Google Brand Studio
Brand Studio enlisted Lucky Day to help celebrate Google’s “Look to Speak” accessibility technology: eye-tracking sensors in a mobile device that allow the physically and/or speech impaired to communicate via a series of multiple-choice menu items. Google shared a demo video of Antoinette, an Indian woman using the tech, requesting that she close the :60 spot. The Creative highlighted cinematic moments where eyes were featured in various close-ups. The project began as a licensing exercise (sourcing real films), but then morphed into a newly-shot execution, directed by Kim Gehrig.
Despite the successful impact of our “clip only” prototype edits, licensing lead time and potential cost became prohibitive. It was then determined that mixing licensed clips with newly-shot material was less desired. Creatives & Director needed to conceive and cast scenes evocative of classic cinema, without breaching copyright concerns.
The shoot was late in our production schedule ahead of a Broadcast date (’22 Oscars), Lucky Day hired a trusted Assistant Editor to be on set to prep/share footage asap, and we turned initial edits within a day of the shoot wrapping.

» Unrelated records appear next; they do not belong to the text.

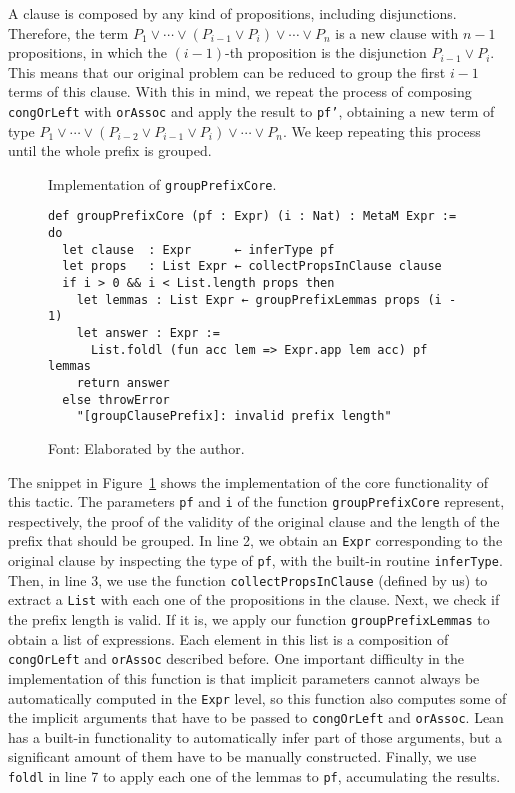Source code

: A clause is composed by any kind of propositions, including disjunctions.
Therefore, the term $P_{1} \vee \cdots \vee (P_{i - 1} \vee P_{i}) \vee \cdots \vee P_{n}$ is a new clause
with $n - 1$ propositions, in which the $(i - 1)$-th proposition is the disjunction
$P_{i - 1} \vee P_{i}$. This means that our original problem can be reduced to
group the first $i - 1$ terms of this clause.
With this in mind, we repeat the process of composing \texttt{congOrLeft} with
\texttt{orAssoc} and apply the result to \texttt{pf'}, obtaining
a new term of type $P_{1} \vee \cdots \vee (P_{i - 2} \vee P_{i - 1} \vee P_{i}) \vee \cdots \vee P_{n}$.
We keep repeating this process until the whole prefix is grouped.


\begin{figure}[t]
\caption{Implementation of \texttt{groupPrefixCore}.}\label{groupClause}
\begin{verbatim}
def groupPrefixCore (pf : Expr) (i : Nat) : MetaM Expr := do
  let clause  : Expr      ← inferType pf
  let props   : List Expr ← collectPropsInClause clause
  if i > 0 && i < List.length props then
    let lemmas : List Expr ← groupPrefixLemmas props (i - 1)
    let answer : Expr :=
      List.foldl (fun acc lem => Expr.app lem acc) pf lemmas
    return answer
  else throwError
    "[groupClausePrefix]: invalid prefix length"
\end{verbatim}
\caption*{Font: Elaborated by the author.}
\end{figure}

The snippet in Figure~\ref{groupClause} shows the
implementation of the core functionality of this tactic.
The parameters \texttt{pf} and \texttt{i} of the function \texttt{groupPrefixCore}
represent, respectively, the proof of the validity of the original clause
and the length of the prefix that should be grouped. In line 2, we obtain
an \texttt{Expr} corresponding to the original clause by inspecting the type
of \texttt{pf}, with the built-in routine \texttt{inferType}. Then, in line 3,
we use the function \texttt{collectPropsInClause} (defined by us) to
extract a \texttt{List} with each one of the propositions in the clause.
Next, we check if the prefix length is valid. If it is, we apply our function
\texttt{groupPrefixLemmas} to obtain a list of expressions. Each element in this list
is a composition of \texttt{congOrLeft} and \texttt{orAssoc} described before.
One important difficulty in the implementation of this function is that implicit parameters cannot always be automatically computed in the \texttt{Expr} level, so
this function also computes some of the implicit arguments that have to be
passed to \texttt{congOrLeft} and \texttt{orAssoc}. Lean has a built-in
functionality to automatically infer part of those arguments, but a significant
amount of them have to be manually constructed.
Finally, we use \texttt{foldl}
in line 7 to apply each one of the lemmas to \texttt{pf}, accumulating the results.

It was critical to use Antoinette’s “real” vignette, but the result used almost half of the :60 running time. Kim Gehrig & Somesuch cast over twenty talent to be captured over a two-day studio shoot in Los Angeles delivering a incredible variety of options allowing editorial to finely craft pacing & convey emotion.
Aside from the English voiceover and end card copy, the beauty of the Creative is the incredible emotion conveyed by a pair of eyes, which we believe is universal. While each shot evokes a cinematic moment, the audience need not know the context of each “scene”, viewers are simply drawn in to the intimacy of the human experience.
No AI used.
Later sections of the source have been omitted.